Herkes Mersin’e, biz tersine

21 Ağustos 2018 Salı

İçinde debelenmekte olduğumuz krizin, salt ABD’nin yaptırım kararlarının açıklamasının ürünü olmadığını, Rahip Brunson olayının da burada bir vesileden ileri geçmediğini, dolayısıyla, ortada kimilerinin ileri sürdüğü gibi, antiemperyalist bir direniş olmadığını daha önce belirtmeye çalışmıştım.
Brunson olayının kendisine gelince: Olay Trump’un Rahip’in derhal bırakılmasında diretmesi, Türkiye’nin de bağımsız yargının kararlarına müdahale oluşturan dayatmalara kulak asmayacağını söylemesinde düğümleniyor.
Burada kabul etmek gerekir ki Türkiye’nin ileri sürdüğü görüşün zayıf noktası, güçler ayrılığı ilkesine saygılı olduğu ileri sürülen ülkemizde, yargının bağımsız olduğu savıdır.
Her ne kadar temennimiz bu doğrultuda olsa bile, bu konuda ulusal ve uluslararası kamuoyları ve siyaset ile hukuk çevrelerinde çok ciddi kuşkuların varlığını yadsıyamayız.

***

Ülkemizde yargının bağımsız olup olmadığı tartışmasını bir yana koysak bile, somut konularındaki mahkeme kararlarında bile yargımızın temel hak ve özgürlükler konusunda çağın önde gelen yargı organlarına göre oldukça geri kalmış olduğu gerçeğini görmezden gelemeyiz.
Brunson somutunda olaya bakıldığı zaman ilginç durumlarla karşılaşılıyor.
Değerli gazeteci yazar Sedat Ergin Hürriyet’teki köşesinde, Brunson dosyasının geniş bir özetini verdi birkaç gün üst üste.

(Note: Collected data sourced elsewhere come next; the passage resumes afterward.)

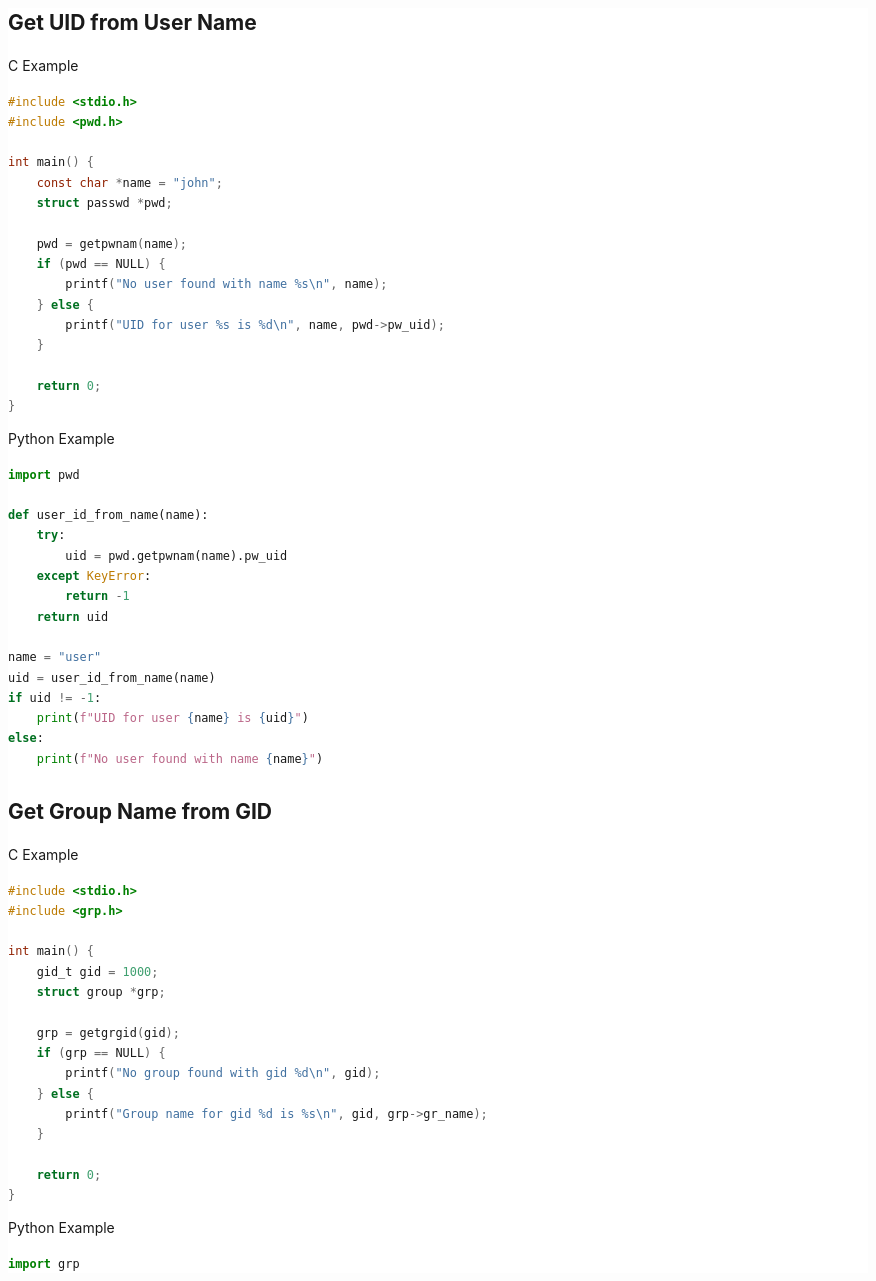 ## Get UID from User Name

C Example
```C
#include <stdio.h>
#include <pwd.h>

int main() {
    const char *name = "john";
    struct passwd *pwd;
    
    pwd = getpwnam(name);
    if (pwd == NULL) {
        printf("No user found with name %s\n", name);
    } else {
        printf("UID for user %s is %d\n", name, pwd->pw_uid);
    }

    return 0;
}
```

Python Example
```python
import pwd

def user_id_from_name(name):
    try:
        uid = pwd.getpwnam(name).pw_uid
    except KeyError:
        return -1
    return uid

name = "user"
uid = user_id_from_name(name)
if uid != -1:
    print(f"UID for user {name} is {uid}")
else:
    print(f"No user found with name {name}")
```

## Get Group Name from GID

C Example
```C
#include <stdio.h>
#include <grp.h>

int main() {
    gid_t gid = 1000;
    struct group *grp;
    
    grp = getgrgid(gid);
    if (grp == NULL) {
        printf("No group found with gid %d\n", gid);
    } else {
        printf("Group name for gid %d is %s\n", gid, grp->gr_name);
    }

    return 0;
}
```
Python Example
```python
import grp
```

Oradan benim de çevremdeki hukukçuların da edindiği izlenim, delillerin iddialara göre bir hayli hafif kaldıklarıydı.
Neyse onu da bırakalım bir yana.
Son olarak Brunson’un avukatı İsmail Cem Halavut’un ev hapsi ve yurtdışına çıkış yasağının kaldırılması yönündeki başvurusu üzerine İzmir 2. Ağır Ceza Mahkemesi’nin verdiği karara göz atalım: Mahkemenin talebi reddettiği kararında, gerekçeler arasında bir de “önceki incelemeden bu yana sanık hakkındaki adli kontrol tedbirlerinin kaldırılmasını gerektirir yeni bir delilin de ibraz edilmemiş olması” yer almaktadır.
Hemen belirtelim, adli tedbirler de, tutukluluk ile aynı çerçeve içinde ele alınır.
Avrupa İnsan Hakları Mahkemesi, masumiyet karinesi ve buna bağlı olarak tutuksuz yargılanmanın da esas olduğunu göz önünde bulundurarak, tutukluluğun devamı için, tutukluluğa karar verilmesi sırasında ileri sürülen gerekçelerin yetmeyeceği, tutukluluğun devamını haklı kılacak yeni gerekçeler gösterilmesi gerektiğini çeşitli içtihatlarında karara bağlamıştır. Kısaca sayalım:
1- Tomasiu - Fransa (1992)
2- Yağcı, Sargın - Türkiye (1995)
3- Punzeilt - Çek (2000)
4- Cabalero - UK
5- İdaiov - Rusya (2012)
6- Ahmet Şık - Türkiye (8 Temmuz 2014)

***

Ahmet Şık - Türkiye kararının 55 - 56 - 57’nci paragraflarında özetle şu hususlar belirtilmekte: “Yakalanan kişinin suç işlediğine dair makul şüphelerin varlığı ve devamlılığı tutukluluğun devamının usulüne uygun olarak devam etmesi için olmazsa olmaz şarttır. Bununla birlikte belli bir süre geçtikten sonra bu gerekçe de yeterli olmamaktadır. Böyle bir durumda mahkeme, adli makamlar tarafından diğer gerekçelerin de ‘ikna edici’ ve ‘yeterli’ olmasına bakmalıdır...
Belli bir davada sanığın maruz kaldığı tutuklama süresinin makul süreyi aşmaması öncelikle ulusal adli makamlara düşen bir görevdir.
...Tutukluluk süresinin makul olup olmadığı soyut (in abstracto) olarak değerlendirilemez.”
AİHM bu kararında, mahkemenin tutukluluğun devamının zorunlu olduğunu gösteren yeni delillerin gerekli olduğunu söylemektedir. Tabii ki bunu sunmak da iddiaya düşmektedir.
Oysa İzmir 2. Ağır Ceza Mahkemesi Brunson olayında, özgürlüğü kısıtlananın kısıtlama gerekliliğinin ortadan kalktığını ispatlaması gerektiğini ileri sürüyor.
Görülüyor ki, temel hak ve özgürlükler ve demokrasi konusunda, ulusal yargımız uluslararası arenada yaya kalmaktadır.
Türkiye siyasi tezlerini savunabilmek için, yargısını bağımsız ve de çağdaş anlayışa sahip bir yapıya kavuşturmak zorundadır.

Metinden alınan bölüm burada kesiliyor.